Dal sito dell’Agenzia CULT ricavo che Vittorio Sgarbi avrebbe depositato un disegno di legge per la creazione di un nuovo dicastero dedicato alla bellezza.
L’idea di un ministero della bellezza mi trova tutt’altro che dissenziente e soprattutto non posso non concordare con le motivazioni del suo ideatore: «“L’Italia ha una civiltà intrisa di gloria e bellezza e ‘plasmata’ nei secoli dal costante dialogo con un paesaggio straordinario e unico al mondo, in una felice interazione che ha favorito la nascita del patrimonio artistico, architettonico, storico, culturale, monumentale, intellettuale senza ombra di smentita più vasto e rilevante al mondo”. Sebbene “il valore di tale patrimonio sia assolutamente inestimabile, qualche anno fa uno studio condotto sui dati di bilancio del Dipartimento della Ragioneria generale dello Stato lo stimava in almeno 986 miliardi di euro, tra attività finanziarie e non finanziarie”. E “la così detta ‘economia della bellezza’, cioè la valorizzazione del nostro patrimonio culturale, architettonico, enogastronomico, di tradizioni, di identità, è in grado di generare un impatto sul Pil nazionale pari al 17,2 per cento”».
Nel 1997 il primo ministro inglese Tony Blair avviò la Creative Industries Task Force all’interno del Department for Culture, Media and Sport. Il concetto di industrie creative era stato creato qualche anno prima in Australia, ma fu in Inghilterra che ricevette una sua istituzionalizzazione.
Noi italiani, invece, ci siamo distinti negli stessi anni e in quelli a seguire per dibattiti interni al potere politico relativi al fatto che con la cultura non si mangia. In un Paese povero di materie prime come il nostro, ma ricco di tradizioni, vale a dire di storia, l’economia della cultura o, come altrettanto genericamente potrebbe essere definita, della bellezza effettivamente potrebbe essere vista come uno dei momenti trainanti della vita economica della nazione.
Se le cose stanno così, allora occorrerebbe capire quale tipologia di istituzioni formative possano contribuire alla creazione di una classe dirigente in grado di compiere operazioni di incentivazione e valorizzazione nel settore della bellezza o della creatività. Delle istituzioni in tal senso ci sono, anche se andrebbero certamente riformate e potenziate, ma uno zoccolo duro su cui agire certamente ci sarebbe già.
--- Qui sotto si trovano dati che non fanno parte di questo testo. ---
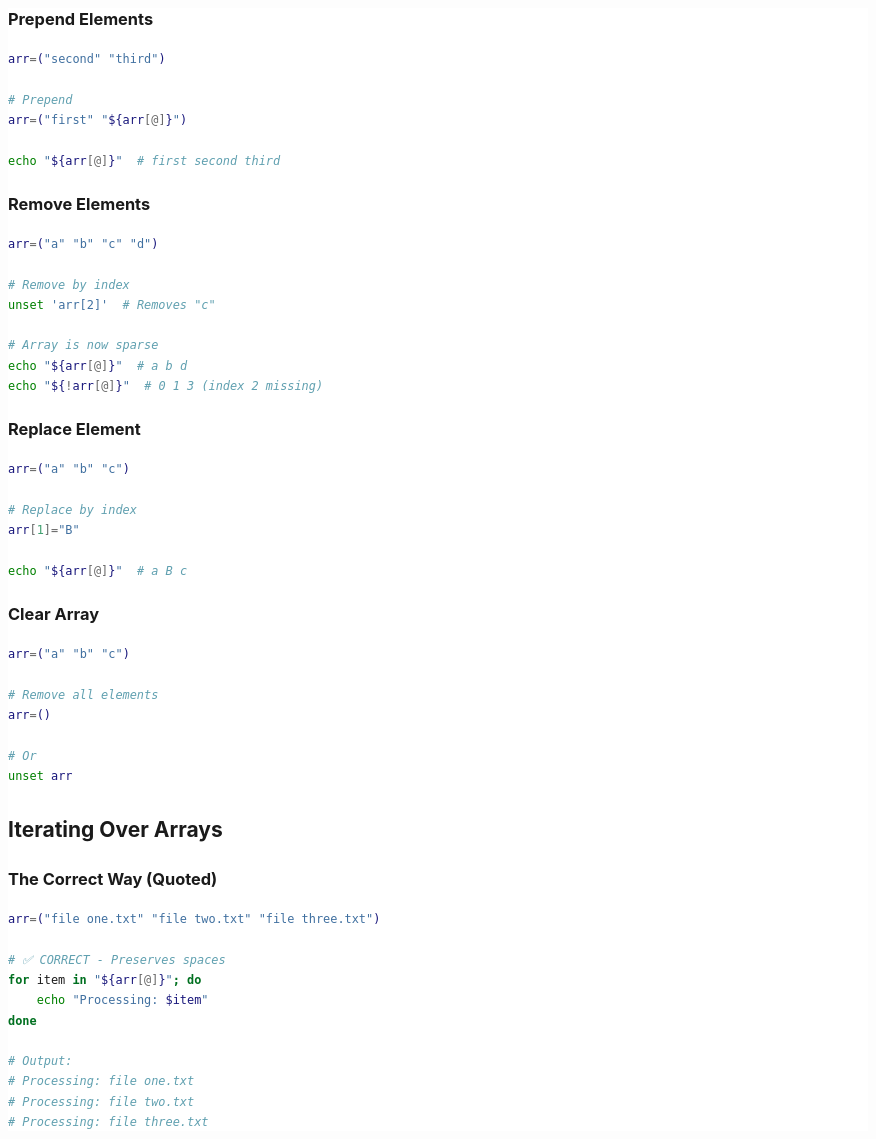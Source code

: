 ### Prepend Elements

```bash
arr=("second" "third")

# Prepend
arr=("first" "${arr[@]}")

echo "${arr[@]}"  # first second third
```

### Remove Elements

```bash
arr=("a" "b" "c" "d")

# Remove by index
unset 'arr[2]'  # Removes "c"

# Array is now sparse
echo "${arr[@]}"  # a b d
echo "${!arr[@]}"  # 0 1 3 (index 2 missing)
```

### Replace Element

```bash
arr=("a" "b" "c")

# Replace by index
arr[1]="B"

echo "${arr[@]}"  # a B c
```

### Clear Array

```bash
arr=("a" "b" "c")

# Remove all elements
arr=()

# Or
unset arr
```

## Iterating Over Arrays

### The Correct Way (Quoted)

```bash
arr=("file one.txt" "file two.txt" "file three.txt")

# ✅ CORRECT - Preserves spaces
for item in "${arr[@]}"; do
    echo "Processing: $item"
done

# Output:
# Processing: file one.txt
# Processing: file two.txt
# Processing: file three.txt
```
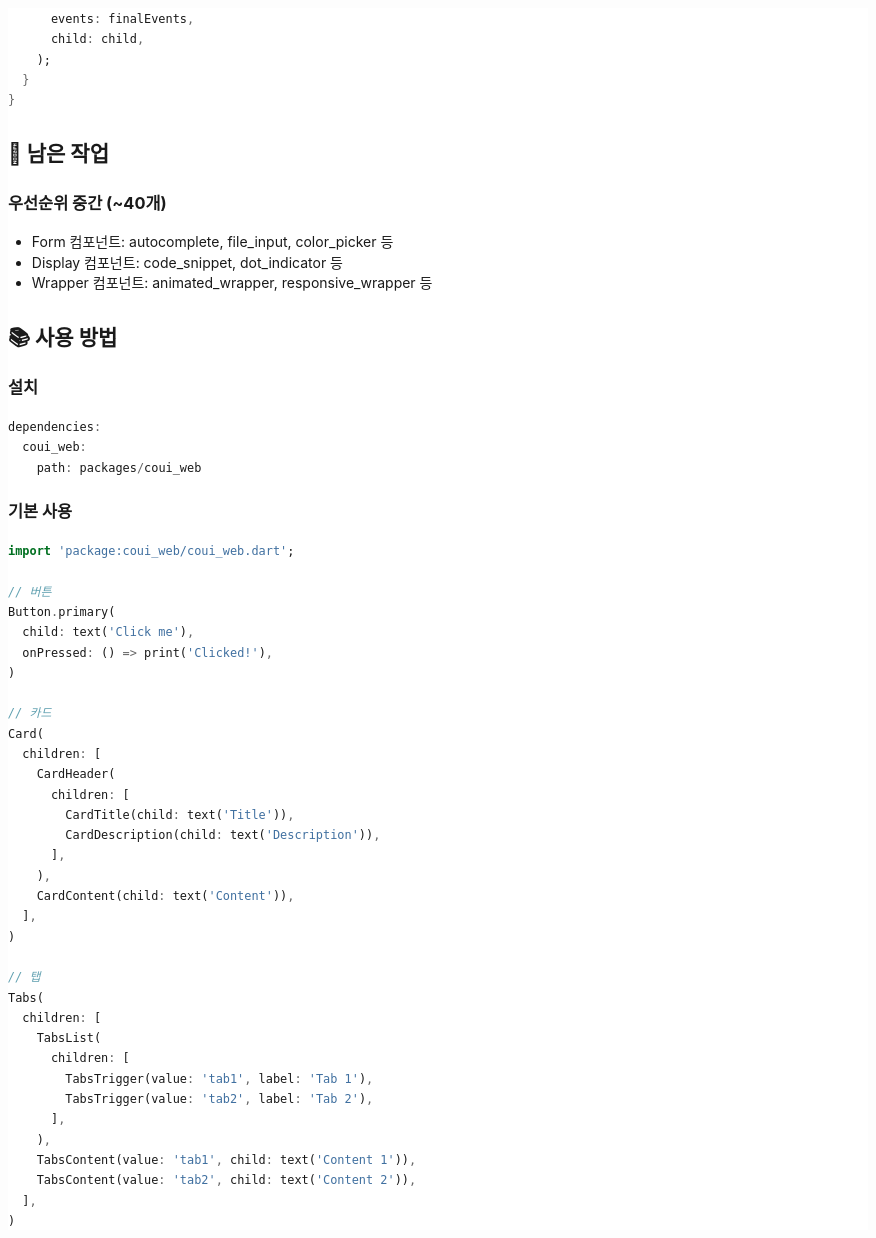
 ```dart
      events: finalEvents,
      child: child,
    );
  }
}
```

## 🔄 남은 작업

### 우선순위 중간 (~40개)
- Form 컴포넌트: autocomplete, file_input, color_picker 등
- Display 컴포넌트: code_snippet, dot_indicator 등
- Wrapper 컴포넌트: animated_wrapper, responsive_wrapper 등

## 📚 사용 방법

### 설치
```dart
dependencies:
  coui_web:
    path: packages/coui_web
```

### 기본 사용
```dart
import 'package:coui_web/coui_web.dart';

// 버튼
Button.primary(
  child: text('Click me'),
  onPressed: () => print('Clicked!'),
)

// 카드
Card(
  children: [
    CardHeader(
      children: [
        CardTitle(child: text('Title')),
        CardDescription(child: text('Description')),
      ],
    ),
    CardContent(child: text('Content')),
  ],
)

// 탭
Tabs(
  children: [
    TabsList(
      children: [
        TabsTrigger(value: 'tab1', label: 'Tab 1'),
        TabsTrigger(value: 'tab2', label: 'Tab 2'),
      ],
    ),
    TabsContent(value: 'tab1', child: text('Content 1')),
    TabsContent(value: 'tab2', child: text('Content 2')),
  ],
)
```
Mi riferisco alle istituzioni dell’Alta Formazione Artistica e Musicale, che comprendono al loro interno le Accademie d’Arte, i Conservatori musicali, ma anche gli Isia, le famose e gloriose istituzioni per le industrie artistiche, e le romane Accademia di Danza e di Arte drammatica.
Andrebbe certamente avviato un processo di valutazione, potenziando quello già esistente all’interno delle istituzioni (i nuclei di valutazione) e affidando all’Agenzia di Valutazione del Sistema universitario e della Ricerca finalmente e definitivamente l’onere della valutazione delle singole istituzioni. Questo consentirebbe pure di farle definitivamente prendere congedo da quella logica secondarizzante che per decenni è stata come una pesantissima e mortificante zavorra per l’intero settore.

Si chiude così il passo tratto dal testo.